It's a TGA strain, ask subcool what he thinks.


----------



## kmkganjagrower (May 16, 2010)

Go by your trichs I just got matunuska valley thunderfuck which sounds similar to tundra and they told me its a continious grower meaning it will keep going even after its done and you really have to harvest by trichs not plant growth. He told me he took one 115 days and finally quit because it wasnt stopping and lower part of colas were way too overripe while it still continued new growth


----------



## chb444220 (May 16, 2010)

yeaa i think its good that u started flushing now... u should start flushing 2 weeks b4 harvest.. and i think they will deff be ready in 2 weeks.. adn yeaa alotta things affect the flwoering time.. like if u grow 2 of the same exact plant.. adn one has alotta light.. and the other doewnt have much light.. the one with less light will take longer to flower.. obviously.. lol. im just usin that as an example.. there are alotta things that can affect flowering time.. like sum1 said above.. diff pheno-types.. it does look more sativa.. whihc would make it take longer.
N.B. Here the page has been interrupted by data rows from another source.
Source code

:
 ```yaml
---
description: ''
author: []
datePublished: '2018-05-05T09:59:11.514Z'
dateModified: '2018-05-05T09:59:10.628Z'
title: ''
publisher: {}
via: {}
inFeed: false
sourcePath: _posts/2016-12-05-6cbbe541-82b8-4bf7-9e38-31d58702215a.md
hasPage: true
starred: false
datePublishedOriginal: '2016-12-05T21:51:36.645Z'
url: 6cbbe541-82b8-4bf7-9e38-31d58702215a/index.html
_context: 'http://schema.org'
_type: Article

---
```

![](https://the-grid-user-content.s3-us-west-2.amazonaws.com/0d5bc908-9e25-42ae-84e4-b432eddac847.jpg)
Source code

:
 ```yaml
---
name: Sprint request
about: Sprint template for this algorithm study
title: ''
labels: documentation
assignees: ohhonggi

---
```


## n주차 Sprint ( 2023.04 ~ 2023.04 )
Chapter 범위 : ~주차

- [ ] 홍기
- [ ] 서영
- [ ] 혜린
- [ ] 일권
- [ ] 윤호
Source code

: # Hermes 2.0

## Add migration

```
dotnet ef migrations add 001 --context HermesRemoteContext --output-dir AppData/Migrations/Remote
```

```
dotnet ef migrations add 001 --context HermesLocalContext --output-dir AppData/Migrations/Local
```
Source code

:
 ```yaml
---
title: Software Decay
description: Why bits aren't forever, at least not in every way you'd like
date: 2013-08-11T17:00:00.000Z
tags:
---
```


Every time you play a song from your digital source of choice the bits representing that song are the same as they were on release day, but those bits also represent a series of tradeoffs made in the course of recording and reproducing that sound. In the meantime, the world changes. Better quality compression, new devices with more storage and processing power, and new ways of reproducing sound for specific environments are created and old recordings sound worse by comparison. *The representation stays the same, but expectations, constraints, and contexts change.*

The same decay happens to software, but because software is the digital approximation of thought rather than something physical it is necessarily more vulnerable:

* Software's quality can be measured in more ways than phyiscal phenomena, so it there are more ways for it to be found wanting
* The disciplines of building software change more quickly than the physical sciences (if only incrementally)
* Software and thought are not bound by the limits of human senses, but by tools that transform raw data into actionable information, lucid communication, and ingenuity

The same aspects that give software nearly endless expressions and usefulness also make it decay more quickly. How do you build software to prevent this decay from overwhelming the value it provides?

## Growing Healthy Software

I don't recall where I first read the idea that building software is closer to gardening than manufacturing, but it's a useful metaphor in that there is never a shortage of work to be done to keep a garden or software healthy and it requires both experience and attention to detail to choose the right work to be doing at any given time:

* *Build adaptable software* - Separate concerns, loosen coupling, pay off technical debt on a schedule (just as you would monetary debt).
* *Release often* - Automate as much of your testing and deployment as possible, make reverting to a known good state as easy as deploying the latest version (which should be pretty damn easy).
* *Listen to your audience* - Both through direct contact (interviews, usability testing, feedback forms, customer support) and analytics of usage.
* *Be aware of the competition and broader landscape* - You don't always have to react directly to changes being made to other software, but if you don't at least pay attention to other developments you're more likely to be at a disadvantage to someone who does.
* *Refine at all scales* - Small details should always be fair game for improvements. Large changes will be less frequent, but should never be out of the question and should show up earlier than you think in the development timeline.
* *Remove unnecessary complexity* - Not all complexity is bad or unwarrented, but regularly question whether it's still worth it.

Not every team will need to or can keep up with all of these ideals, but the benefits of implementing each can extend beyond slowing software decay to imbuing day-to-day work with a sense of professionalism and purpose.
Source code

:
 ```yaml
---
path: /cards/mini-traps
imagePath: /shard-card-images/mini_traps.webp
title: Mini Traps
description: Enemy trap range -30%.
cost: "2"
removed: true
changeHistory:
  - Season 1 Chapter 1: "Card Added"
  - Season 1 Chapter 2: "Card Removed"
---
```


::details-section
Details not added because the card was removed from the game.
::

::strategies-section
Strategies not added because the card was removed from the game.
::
and yeaa, i think those gigantic buds u have may be anothe rreason why its takin soo long. lol. but thats a good thing!


----------



## rfun (May 16, 2010)

kmkganjagrower said:


> Go by your trichs I just got matunuska valley thunderfuck which sounds similar to tundra and they told me its a continious grower meaning it will keep going even after its done and you really have to harvest by trichs not plant growth. He told me he took one 115 days and finally quit because it wasnt stopping and lower part of colas were way too overripe while it still continued new growth


Ya kmk I think your right. after carefully looking at them a minute ago it looks like most of the white pistils are new growth. I see brownish reddish under the white ones and the buds look ripe but underneath the new growth. I think I'm just gonna let them flush for 10 to 14 days and if I dont see a difference i'm just gonna pullem. I've already pulled 2 smaller ones, they are drying now. the only ones left are 6 big ones.


----------



## dr. greenthumbz (May 17, 2010)

man that agent looks sexy. i sure hope i got that pheno.


----------



## H.R. Shove N Stuff (May 17, 2010)

I'am about to start some Joeyweed Blueberries, was wondering how they came out for you? True to description? Blueberry smell, blue... how was it?


----------



## rfun (May 19, 2010)

OK guys here's an update. Well first off no one actually ever answered my question, " can a plant be ripe and still have white pistils?" Well today is day 80 and everything is pretty much the same. I've been flushing for about 7 days. My trich's are milky and alittle amber but those pistils throw me off. All the top buds still have white pistils but it all looks like new growth. What to do????? Oh also on one of my plants or maybe 2 the leaves are curling upward. They are flushing so is that part of the drying process? I'm so tempted to just chop. I really need some input this time guys. Hope I can get some valid expert opinion. Cause I really want to chop tomorrow night before lights come back on so help out guys....................................


----------



## cylee89 (May 19, 2010)

Chop it then


----------



## HookedOnChronic (May 20, 2010)

YES PLANTS CAN PRODUCE WHITE HAIRS WHILE BEING FINISHED just so u get ur question answered

fresh bud growth will produce whites hairs almost all of the time, so the white hairs ur seing are the buds adding weight but by now it is adding so little weight

also if u look at your buds, they appear glossy or snowy, this means they are pretty much done, ur trichs should almost all be cloudy and now turning amber
as the trichs turn amber your buds will appear darker, almost an amber color......shocking  

so ya hope that helps

picture #9 gives the best visual for anyone wondering what im looking at


----------



## rfun (May 21, 2010)

bump bump...................


----------



## Copycat (May 21, 2010)

imagine a rose plant... not all buds will bloom at the same time, but there is a time period when you get dyeing flowers and new buds and flowers all at the same time. Weed is the same way. You cant expect every bud on the plant to be the exact same age. But you do want to harvest before buds start the dyeing flower stage. Maybe you can trim some of the buds that look finished and leave the other ones left to get bigger.


----------



## Sr. Verde (May 21, 2010)

I'm in the same boat as you.

https://www.rollitup.org/harvesting-curing/332708-day-69-flowering-any-idea.html < < <













It's been growing more pistils, which pisses me off because it starts growing more when the other ones recede. So I think it's almost ready and then a few days later it looks like it has two more weeks.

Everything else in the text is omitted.